Our worldwide campaign for a two-year seat on the UN Security Council, which was conducted with extraordinary vigour - indeed, some would say it was over the top, hardly worth the effort and caused neglect in other areas - ended in spectacular success a year ago when we headed the poll.
On Monday, we reach the pinnacle when we take the presidency of the security council in New York for the month of October. But might we be better off without this centre-stage role? Could we be sorry when our term is over?
The last time we were on SECCO, the Falklands War broke out. We weren't in the chair, but as one of the 10 non-permanent members on the 15-strong council we had to take a stand on matters that might have been better avoided. Taoiseach Charlie Haughey gave instructions for a pro-Argentine line. The fallout caused huge damage to Ireland's relationship with Margaret Thatcher. She was furious at our failure to support every UK position, and what little give there was on the North vanished.

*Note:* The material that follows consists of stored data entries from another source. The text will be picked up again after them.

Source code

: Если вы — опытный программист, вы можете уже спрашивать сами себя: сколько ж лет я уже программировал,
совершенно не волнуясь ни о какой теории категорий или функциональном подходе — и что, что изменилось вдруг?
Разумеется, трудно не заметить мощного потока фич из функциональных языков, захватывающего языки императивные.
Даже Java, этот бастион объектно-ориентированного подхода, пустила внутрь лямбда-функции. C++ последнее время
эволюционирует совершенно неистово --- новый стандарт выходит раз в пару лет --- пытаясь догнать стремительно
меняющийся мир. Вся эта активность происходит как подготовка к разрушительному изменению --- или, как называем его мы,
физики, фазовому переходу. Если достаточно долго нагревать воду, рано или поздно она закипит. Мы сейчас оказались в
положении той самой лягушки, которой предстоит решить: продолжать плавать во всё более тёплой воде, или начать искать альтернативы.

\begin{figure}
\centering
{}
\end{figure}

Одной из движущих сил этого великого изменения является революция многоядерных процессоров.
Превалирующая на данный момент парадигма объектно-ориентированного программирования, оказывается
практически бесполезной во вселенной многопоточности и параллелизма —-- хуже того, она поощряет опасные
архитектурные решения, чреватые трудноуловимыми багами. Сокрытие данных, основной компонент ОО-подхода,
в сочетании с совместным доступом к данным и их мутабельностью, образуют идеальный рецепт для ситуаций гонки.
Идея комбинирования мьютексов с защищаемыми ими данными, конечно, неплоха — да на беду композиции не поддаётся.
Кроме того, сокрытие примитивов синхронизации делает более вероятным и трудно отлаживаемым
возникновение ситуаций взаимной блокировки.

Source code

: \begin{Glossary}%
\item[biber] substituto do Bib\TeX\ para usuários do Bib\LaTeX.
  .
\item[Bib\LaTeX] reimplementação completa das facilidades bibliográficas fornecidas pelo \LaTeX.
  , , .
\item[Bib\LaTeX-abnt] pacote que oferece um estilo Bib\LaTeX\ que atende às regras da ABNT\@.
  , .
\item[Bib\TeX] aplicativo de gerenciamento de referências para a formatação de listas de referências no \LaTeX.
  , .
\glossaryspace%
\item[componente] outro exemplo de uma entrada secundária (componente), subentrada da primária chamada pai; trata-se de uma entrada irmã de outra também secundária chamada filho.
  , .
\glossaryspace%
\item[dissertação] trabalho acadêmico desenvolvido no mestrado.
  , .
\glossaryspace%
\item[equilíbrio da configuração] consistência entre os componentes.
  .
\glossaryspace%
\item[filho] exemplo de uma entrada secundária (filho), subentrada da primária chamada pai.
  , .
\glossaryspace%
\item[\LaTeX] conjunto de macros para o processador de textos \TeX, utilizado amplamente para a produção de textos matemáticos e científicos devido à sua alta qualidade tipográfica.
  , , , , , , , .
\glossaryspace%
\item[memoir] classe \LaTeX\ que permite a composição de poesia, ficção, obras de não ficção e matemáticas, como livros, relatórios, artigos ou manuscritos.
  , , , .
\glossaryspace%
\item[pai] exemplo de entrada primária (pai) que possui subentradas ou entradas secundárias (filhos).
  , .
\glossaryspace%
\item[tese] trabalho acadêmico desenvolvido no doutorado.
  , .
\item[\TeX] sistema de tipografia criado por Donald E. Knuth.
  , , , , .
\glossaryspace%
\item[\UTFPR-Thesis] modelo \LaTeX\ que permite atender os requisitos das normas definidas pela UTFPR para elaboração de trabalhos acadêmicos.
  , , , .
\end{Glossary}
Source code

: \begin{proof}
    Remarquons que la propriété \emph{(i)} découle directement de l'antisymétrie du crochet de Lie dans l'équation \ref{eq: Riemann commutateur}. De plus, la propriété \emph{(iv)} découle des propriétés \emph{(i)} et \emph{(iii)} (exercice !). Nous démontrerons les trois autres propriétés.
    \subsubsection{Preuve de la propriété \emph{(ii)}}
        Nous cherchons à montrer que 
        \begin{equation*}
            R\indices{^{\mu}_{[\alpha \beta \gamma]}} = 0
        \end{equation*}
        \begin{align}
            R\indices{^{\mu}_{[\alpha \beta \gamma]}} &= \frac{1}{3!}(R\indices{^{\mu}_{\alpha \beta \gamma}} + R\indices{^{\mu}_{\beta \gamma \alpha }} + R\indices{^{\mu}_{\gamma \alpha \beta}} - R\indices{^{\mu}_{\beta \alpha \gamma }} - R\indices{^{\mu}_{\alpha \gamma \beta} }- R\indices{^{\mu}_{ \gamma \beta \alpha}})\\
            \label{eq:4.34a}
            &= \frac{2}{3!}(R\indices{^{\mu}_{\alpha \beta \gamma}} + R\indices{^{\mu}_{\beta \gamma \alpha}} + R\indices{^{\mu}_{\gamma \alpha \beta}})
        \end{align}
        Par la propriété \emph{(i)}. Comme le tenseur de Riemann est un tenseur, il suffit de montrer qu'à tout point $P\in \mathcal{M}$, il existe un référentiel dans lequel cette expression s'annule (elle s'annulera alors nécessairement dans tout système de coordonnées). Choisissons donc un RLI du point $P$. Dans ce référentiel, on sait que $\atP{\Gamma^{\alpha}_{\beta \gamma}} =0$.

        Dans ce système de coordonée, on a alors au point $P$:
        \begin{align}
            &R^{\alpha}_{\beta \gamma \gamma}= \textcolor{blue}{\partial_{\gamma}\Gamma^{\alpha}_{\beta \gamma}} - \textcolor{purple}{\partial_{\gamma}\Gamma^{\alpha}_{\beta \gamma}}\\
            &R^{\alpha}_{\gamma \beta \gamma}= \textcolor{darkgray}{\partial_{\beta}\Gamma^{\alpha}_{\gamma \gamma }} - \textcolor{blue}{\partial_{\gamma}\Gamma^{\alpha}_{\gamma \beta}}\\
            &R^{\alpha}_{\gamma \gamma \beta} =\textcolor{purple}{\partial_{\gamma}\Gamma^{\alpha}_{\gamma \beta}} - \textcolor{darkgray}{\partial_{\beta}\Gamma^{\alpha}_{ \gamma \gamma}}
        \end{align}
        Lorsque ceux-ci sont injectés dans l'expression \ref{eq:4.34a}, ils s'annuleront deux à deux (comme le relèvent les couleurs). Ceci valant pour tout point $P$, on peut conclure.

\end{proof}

Indeed, at one stage, relations could have collapsed entirely. Could we end up in a similar pickle now? That occasion was probably our most dangerous UN moment, but we did have a more spectacular incident. Originally blocked by Russia in 1945 because of our wartime neutrality, we got in in 1955 and were so thrilled that it is said the Department of Finance suggested we shut down what few embassies we had (London, Paris, Washington, the Vatican, Rome, Franco's Madrid, Lisbon, Bonn), because the UN would cover all our foreign requirements.
In any case, we took our membership so seriously that the UN became the focus of our foreign policy. The minister, Frank Aitken, spent most of the annual three-month general assembly session in New York and much of his department decamped too. Aitken made quite an impact with his interest in nuclear disarmament and decolonisation, but it was when Freddy Boland, then permanent representative, chaired the general assembly in 1960 that the drama occurred.
For the first time in the history of the UN, the head of a world power was ruled out of order and stopped at the height of a heated speech about the seating of China. Boland ruled Nikita Khrushchev out of order when the president of the Soviet Union called Franco the hangman of the Spanish people who was supported by the US because they had bases in Spain. Boland hit his gavel so hard and so often that it broke. The Russian took off his shoe and banged the heel on the desk. It was sensational stuff. The two shook hands the following week and Khruschchev sent Boland a crate of wine.